By EWAN McDONALD
(Herald rating: * * *)
Brian De Palma: now there's a director who brings new meaning to the phrase "body of work". Body Double, Dressed to Kill, Carrie, Scarface, WiseGuys, Carlito's Way, Mission: Impossible, Snake Eyes, The Bonfire of the Vanities would have kept Six Feet Under's Fisher brothers
in work for decades. They wouldn't have had to fall back on Federico's loan. De Palma's latest is another erotic thriller in the Dressed to Kill fashion.
It opens in 2001 with a $10 million diamond theft, the twist being that the diamonds are on the body of a supermodel at a Cannes Film Festival premiere, and they are taken by Laure Ash (Rebecca Romijn-Stamos) as she seduces the model in a restroom.
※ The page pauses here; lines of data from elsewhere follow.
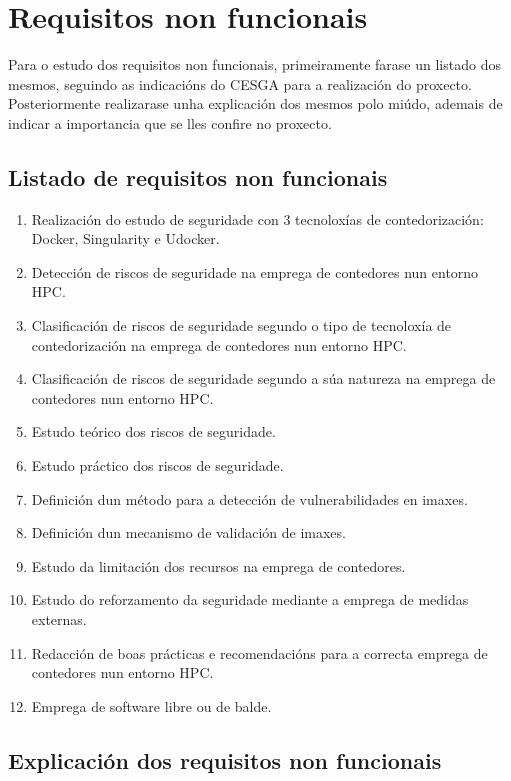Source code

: \section{Requisitos non funcionais}

Para o estudo dos requisitos non funcionais, primeiramente farase un listado dos mesmos, seguindo as indicacións do \gls{CESGA} para a realización do proxecto. Posteriormente realizarase unha explicación dos mesmos polo miúdo, ademais de indicar a importancia que se lles confire no proxecto.

\subsection{Listado de requisitos non funcionais}

\begin{enumerate}[{RNF}1: ]
    \item Realización do estudo de seguridade con 3 tecnoloxías de contedorización: Docker, Singularity e Udocker.
    \item Detección de riscos de seguridade na emprega de contedores nun entorno \gls{HPC}.
    \item Clasificación de riscos de seguridade segundo o tipo de tecnoloxía de contedorización na emprega de contedores nun entorno \gls{HPC}.
    \item Clasificación de riscos de seguridade segundo a súa natureza na emprega de contedores nun entorno \gls{HPC}.
    \item Estudo teórico dos riscos de seguridade.
    \item Estudo práctico dos riscos de seguridade.
    \item Definición dun método para a detección de vulnerabilidades en imaxes.
    \item Definición dun mecanismo de validación de imaxes.
    \item Estudo da limitación dos recursos na emprega de contedores.
    \item Estudo do reforzamento da seguridade mediante a emprega de medidas externas.
    \item Redacción de boas prácticas e recomendacións para a correcta emprega de contedores nun entorno \gls{HPC}.
    \item Emprega de software libre ou de balde.
\end{enumerate}

\subsection{Explicación dos requisitos non funcionais}

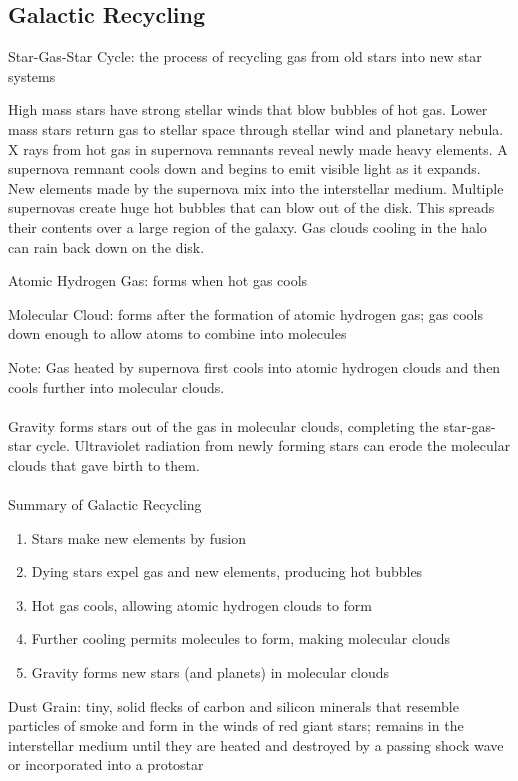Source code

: \documentclass[12pt]{article}
\begin{document}
\subsection{Galactic Recycling}
\begin{definition} Star-Gas-Star Cycle: the process of recycling gas from old stars into new star systems
\end{definition}
High mass stars have strong stellar winds that blow bubbles of hot gas. Lower mass stars return gas to stellar space through stellar wind and planetary nebula. X rays from hot gas in supernova remnants reveal newly made heavy elements. A supernova remnant cools down and begins to emit visible light as it expands. New elements made by the supernova mix into the interstellar medium. Multiple supernovas create huge hot bubbles that can blow out of the disk. This spreads their contents over a large region of the galaxy. Gas clouds cooling in the halo can rain back down on the disk. 
\begin{definition} Atomic Hydrogen Gas: forms when hot gas cools \end{definition}
\begin{definition} Molecular Cloud: forms after the formation of atomic hydrogen gas; gas cools down enough to allow atoms to combine into molecules \end{definition}
Note: Gas heated by supernova first cools into atomic hydrogen clouds and then cools further into molecular clouds. \\~\\
Gravity forms stars out of the gas in molecular clouds, completing the star-gas-star cycle. Ultraviolet radiation from newly forming stars can erode the molecular clouds that gave birth to them. \\~\\
Summary of Galactic Recycling \begin{enumerate} 
\item Stars make new elements by fusion 
\item Dying stars expel gas and new elements, producing hot bubbles 
\item Hot gas cools, allowing atomic hydrogen clouds to form
\item Further cooling permits molecules to form, making molecular clouds 
\item Gravity forms new stars (and planets) in molecular clouds \end{enumerate} 
\begin{definition} Dust Grain: tiny, solid flecks of carbon and silicon minerals that resemble particles of smoke and form in the winds of red giant stars; remains in the interstellar medium until they are heated and destroyed by a passing shock wave or incorporated into a protostar \end{definition}
\end{document}
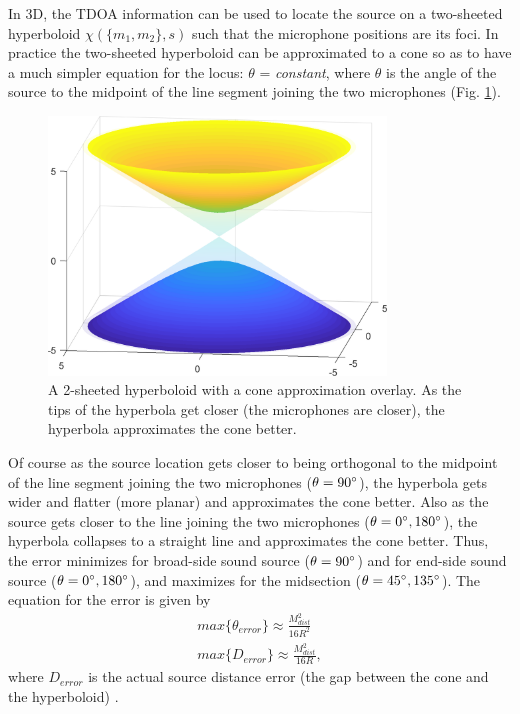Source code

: In 3D, the TDOA information can be used to locate the source on a two-sheeted hyperboloid $\chi(\{m_{1},m_{2}\},s)$ such that the microphone positions are its foci. In practice the two-sheeted hyperboloid can be approximated to a cone so as to have a much simpler equation for the locus: $\theta$  = \textit{constant}, where $\theta$ is the angle of the source to the  midpoint of the line segment joining the two microphones (Fig. \ref{fig:hyperboloid_Cone}).

\begin{figure}[H]
    \centering
    \includegraphics[width=0.8\textwidth]{Figures/hyperboloid.png}
    \caption{A 2-sheeted hyperboloid with a cone approximation overlay. As the tips of the hyperbola get closer (the microphones are closer), the hyperbola approximates the cone better.}
    \label{fig:hyperboloid_Cone}
\end{figure}

Of course as the source location gets closer to being orthogonal to the midpoint of the line segment joining the two microphones ($\theta=90\degree$), the hyperbola gets wider and flatter (more planar) and approximates the cone better. Also as the source gets closer to the line joining the two microphones ($\theta=0\degree, 180\degree$), the hyperbola collapses to a straight line and approximates the cone better. Thus, the error minimizes for broad-side sound source ($\theta=90\degree$) and for end-side sound source ($\theta=0\degree, 180\degree$), and maximizes for the midsection ($\theta=45\degree, 135\degree$). The equation for the error is given by
\begin{equation}
\begin{split}
    max\{\theta_{error}\} \approx  \frac{M_{dist}^2}{16R^2}\\
    max\{D_{error}\} \approx  \frac{M_{dist}^2}{16R},
\end{split}
\end{equation}
where $D_{error}$ is the actual source distance error (the gap between the cone and the hyperboloid) \cite{Brandstein:1995:FSS:922154}.

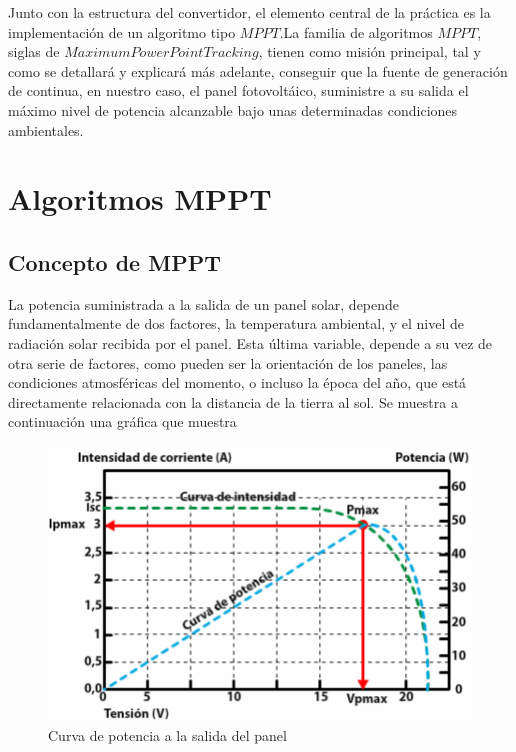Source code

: \documentclass[	DIV=calc,%
							paper=letter,%
							fontsize=12pt%
                            ]{scrartcl}	 					%
\begin{document}
\hfill

Junto con la estructura del convertidor, el elemento central de la práctica es la implementación de un algoritmo tipo $MPPT$.La familia de algoritmos $MPPT$, siglas de $Maximum Power Point Tracking$, tienen como misión principal, tal y como se detallará y explicará más adelante, conseguir que la fuente de generación de continua, en nuestro caso, el panel fotovoltáico, suministre a su salida el máximo nivel de potencia alcanzable bajo unas determinadas condiciones ambientales. 

\newpage

\section{Algoritmos MPPT}

\subsection{Concepto de MPPT}

La potencia suministrada a la salida de un panel solar, depende fundamentalmente de dos factores, la temperatura ambiental, y el nivel de radiación solar recibida por el panel. Esta última variable, depende a su vez de otra serie de factores, como pueden ser la orientación de los paneles, las condiciones atmosféricas del momento, o incluso la época del año, que está directamente relacionada con la distancia de la tierra al sol. Se muestra a continuación una gráfica que muestra 

\hfill

\begin{figure}[h]
\centering
\includegraphics[scale=0.5]{img_mpp}
\caption{Curva de potencia a la salida del panel}
\end{figure}
\end{document}
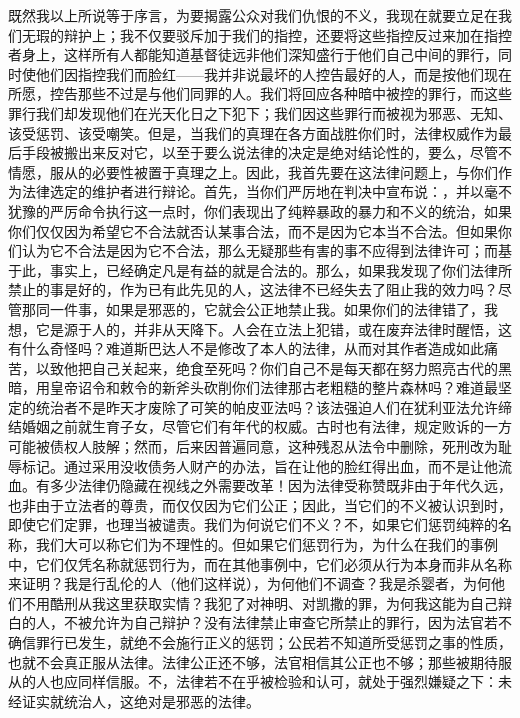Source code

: 既然我以上所说等于序言，为要揭露公众对我们仇恨的不义，我现在就要立足在我们无瑕的辩护上；我不仅要驳斥加于我们的指控，还要将这些指控反过来加在指控者身上，这样所有人都能知道基督徒远非他们深知盛行于他们自己中间的罪行，同时使他们因指控我们而脸红——我并非说最坏的人控告最好的人，而是按他们现在所愿，控告那些不过是与他们同罪的人。我们将回应各种暗中被控的罪行，而这些罪行我们却发现他们在光天化日之下犯下；我们因这些罪行而被视为邪恶、无知、该受惩罚、该受嘲笑。但是，当我们的真理在各方面战胜你们时，法律权威作为最后手段被搬出来反对它，以至于要么说法律的决定是绝对结论性的，要么，尽管不情愿，服从的必要性被置于真理之上。因此，我首先要在这法律问题上，与你们作为法律选定的维护者进行辩论。首先，当你们严厉地在判决中宣布说：，并以毫不犹豫的严厉命令执行这一点时，你们表现出了纯粹暴政的暴力和不义的统治，如果你们仅仅因为希望它不合法就否认某事合法，而不是因为它本当不合法。但如果你们认为它不合法是因为它不合法，那么无疑那些有害的事不应得到法律许可；而基于此，事实上，已经确定凡是有益的就是合法的。那么，如果我发现了你们法律所禁止的事是好的，作为已有此先见的人，这法律不已经失去了阻止我的效力吗？尽管那同一件事，如果是邪恶的，它就会公正地禁止我。如果你们的法律错了，我想，它是源于人的，并非从天降下。人会在立法上犯错，或在废弃法律时醒悟，这有什么奇怪吗？难道斯巴达人不是修改了本人的法律，从而对其作者造成如此痛苦，以致他把自己关起来，绝食至死吗？你们自己不是每天都在努力照亮古代的黑暗，用皇帝诏令和敕令的新斧头砍削你们法律那古老粗糙的整片森林吗？难道最坚定的统治者不是昨天才废除了可笑的帕皮亚法吗？该法强迫人们在犹利亚法允许缔结婚姻之前就生育子女，尽管它们有年代的权威。古时也有法律，规定败诉的一方可能被债权人肢解；然而，后来因普遍同意，这种残忍从法令中删除，死刑改为耻辱标记。通过采用没收债务人财产的办法，旨在让他的脸红得出血，而不是让他流血。有多少法律仍隐藏在视线之外需要改革！因为法律受称赞既非由于年代久远，也非由于立法者的尊贵，而仅仅因为它们公正；因此，当它们的不义被认识到时，即使它们定罪，也理当被谴责。我们为何说它们不义？不，如果它们惩罚纯粹的名称，我们大可以称它们为不理性的。但如果它们惩罚行为，为什么在我们的事例中，它们仅凭名称就惩罚行为，而在其他事例中，它们必须从行为本身而非从名称来证明？我是行乱伦的人（他们这样说），为何他们不调查？我是杀婴者，为何他们不用酷刑从我这里获取实情？我犯了对神明、对凯撒的罪，为何我这能为自己辩白的人，不被允许为自己辩护？没有法律禁止审查它所禁止的罪行，因为法官若不确信罪行已发生，就绝不会施行正义的惩罚；公民若不知道所受惩罚之事的性质，也就不会真正服从法律。法律公正还不够，法官相信其公正也不够；那些被期待服从的人也应同样信服。不，法律若不在乎被检验和认可，就处于强烈嫌疑之下：未经证实就统治人，这绝对是邪恶的法律。\par

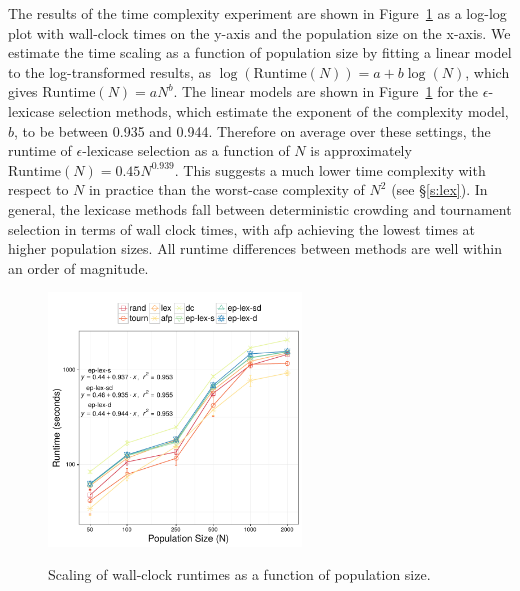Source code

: \documentclass[twoside]{article}
\begin{document}
The results of the time complexity experiment are shown in Figure~\ref{fig:time_pop} as a log-log plot with wall-clock times on the y-axis and the population size on the x-axis. We estimate the time scaling as a function of population size by fitting a linear model to the log-transformed results, as $\log(\text{Runtime}(N)) = a + b \log(N)$, which gives $\text{Runtime}(N) = a N^b$. The linear models are shown in Figure~\ref{fig:time_pop} for the $\epsilon$-lexicase selection methods, which estimate the exponent of the complexity model, $b$, to be between 0.935 and 0.944. Therefore on average over these settings, the runtime of $\epsilon$-lexicase selection as a function of $N$ is approximately $\text{Runtime}(N) = 0.45 N^{0.939}$. This suggests a much lower time complexity with respect to $N$ in practice than the worst-case complexity of $N^2$ (see \S\ref{s:lex}). In general, the lexicase methods fall between deterministic crowding and tournament selection in terms of wall clock times, with afp achieving the lowest times at higher population sizes. All runtime differences between methods are well within an order of magnitude. 

\begin{figure}[htb]
\centering
  \includegraphics[width=0.6\textwidth]{figs/regression_popsize_scaling.pdf}\\
 \caption{Scaling of wall-clock runtimes as a function of population size.}\label{fig:time_pop}


\end{figure}
\end{document}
Ash then heists the diamonds from her own gang.
Not long after the theft, trying to avoid being spotted by upset former colleagues in Paris, she is mistaken for a grieving widow, taken home from a funeral, and finds herself with a ticket to New York and a passport with a photo that looks exactly like her. She is photographed by one of the paparazzi, Nicolas Bardo (Antonio Banderas).
Jump-cut seven years later to the day when she returns to Paris as the wife of the American ambassador (Peter Coyote) and is snapped by the same snapper. Worried that the guys she double-crossed will double-cross her, she wants the film. No surprises for guessing what she'll have to do to get it, except that Antonio Banderas is not wearing diamonds at the time.
Be prepared for De Palma to once again pay homage to Hitchcock, reference long-gone movies, and drop countless twists, red herrings and long passages that turn out to be nothing more than a dream.
Some may find it a fascinating display of the director's art. I'm with the guy who wrote, "Femme Fatale feels like nothing quite so much as a middle-aged moviemaker's attempt to surround himself with beautiful, half-naked women".
DVD features: movie (114min); From Dream to Reality, Dream within a Dream and Behind the Scenes of ... features; Dressed to Kill montage.